In this work, the receptive measure of maternal language profile predicted the children’s vowel variability better than the children’s own language use and the proportion of receptive Quechua experience in the child’s environment. Given this relationship between variation and maternal language usage, an important next step is to determine the roles of directed versus overheard maternal language input for the construction of children’s phonological categories and their phonetic production. We may see an effect of receptive experience in the ambient environment if we computed the quantity of speech in the corpus only from the child’s mother, and only in a child-directed register. Examining the differences between directed and overheard speech patterns in bilingual environments would have implications for recent work evaluating the importance of child-directed speech crosslinguistically (Casillas et al. 2020, Cristia 2020, Cristia et al. 2017). It is well known that many cultures do not speak directly to their children until toddlerhood or later (Lieven 1994). Yet it is equally acknowledged that the children socialized into these cultures acquire their native language(s) and reach core language development milestones (Casillas et al. 2020, Cychosz, Cristia, et al. 2021). Here again the fine-grained measures of acoustic phonetics have the potential to make a substantial contribution. If children who receive more direct Quechua speech input, rather than overheard, have tighter, less variable (i.e. more adult-like) vowel categories, this would suggest some benefit for child-directed speech. If, however, the distinction between directed versus overheard speech had no effect on the children’s vowel variability, this would suggest that the children were forming phonological categories from all ambient (maternal) language.
Evaluating this question of overheard versus directed speech in the context of language shift, or bilingualism more generally, could be of further interest because the proportion of directed versus overheard speech likely varies by language. For example, most of a child’s Spanish exposure could be child-directed, but their Quechua exposure could primarily be overheard (as would be common in many situations of generational language shift).
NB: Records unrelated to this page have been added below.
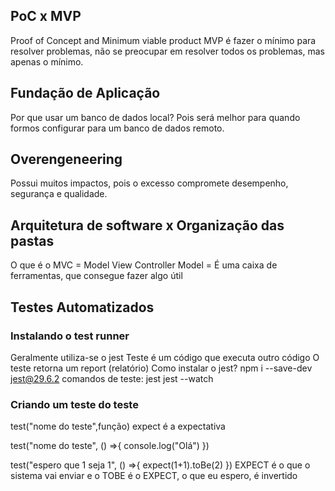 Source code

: ## PoC x MVP

Proof of Concept and Minimum viable product
MVP é fazer o mínimo para resolver problemas, não se preocupar em resolver todos os problemas, mas apenas o mínimo.

## Fundação de Aplicação

Por que usar um banco de dados local?
Pois será melhor para quando formos configurar para um banco de dados remoto.

## Overengeneering

Possui muitos impactos, pois o excesso compromete desempenho, segurança e qualidade.

## Arquitetura de software x Organização das pastas

O que é o MVC = Model View Controller
Model = É uma caixa de ferramentas, que consegue fazer algo útil

## Testes Automatizados

### Instalando o test runner

Geralmente utiliza-se o jest
Teste é um código que executa outro código
O teste retorna um report (relatório)
Como instalar o jest?
npm i --save-dev jest@29.6.2
comandos de teste:
jest
jest --watch

### Criando um teste do teste

test("nome do teste",função)
expect é a expectativa

test("nome do teste", () =>{
console.log("Olá")
})

test("espero que 1 seja 1", () =>{
expect(1+1).toBe(2)
})
EXPECT é o que o sistema vai enviar e o TOBE é o EXPECT, o que eu espero, é invertido
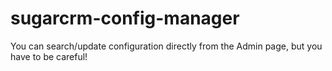 # sugarcrm-config-manager
You can search/update configuration directly from the Admin page, but you have to be careful!
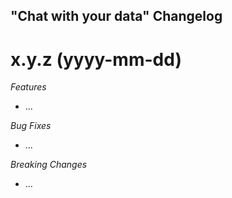 ## "Chat with your data" Changelog

<a name="x.y.z"></a>
# x.y.z (yyyy-mm-dd)

*Features*
* ...

*Bug Fixes*
* ...

*Breaking Changes*
* ...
It is plausible that the child’s vowel patterning in each language would reflect this difference in input, with Spanish vowels (learned through directed speech) being less variable than Quechua vowels (learned through overheard speech).15 It is also possible that the distinction between overheard and directed speech is either meaningless for vowel variability or, alternatively, highly dependent on the cultural context. The point here is that sociolinguistic situations of language shift and bilingualism uniquely permit us to evaluate the roles of directed versus overheard speech in speech development. This inquiry is a crucial next step for this line of research.
Another interesting line of research would be to analyze the acoustic phonetics of the mothers’ speech and compare it to the children’s phonetic outcomes. In the current study, maternal input was instantiated only in language categories (proportion of Spanish, Quechua, etc.). But looking at the mothers’ acoustic speech patterns could unearth different, perhaps more subtle, environmental influences. For example, children’s expressive experience predicted their coarticulation patterns by word environment, but it is likewise possible that the acoustic-phonetic coarticulation patterns of caregiver speech predict children’s coarticulation, an idea that future work could evaluate.
Estimating bilingual environments over multiple days.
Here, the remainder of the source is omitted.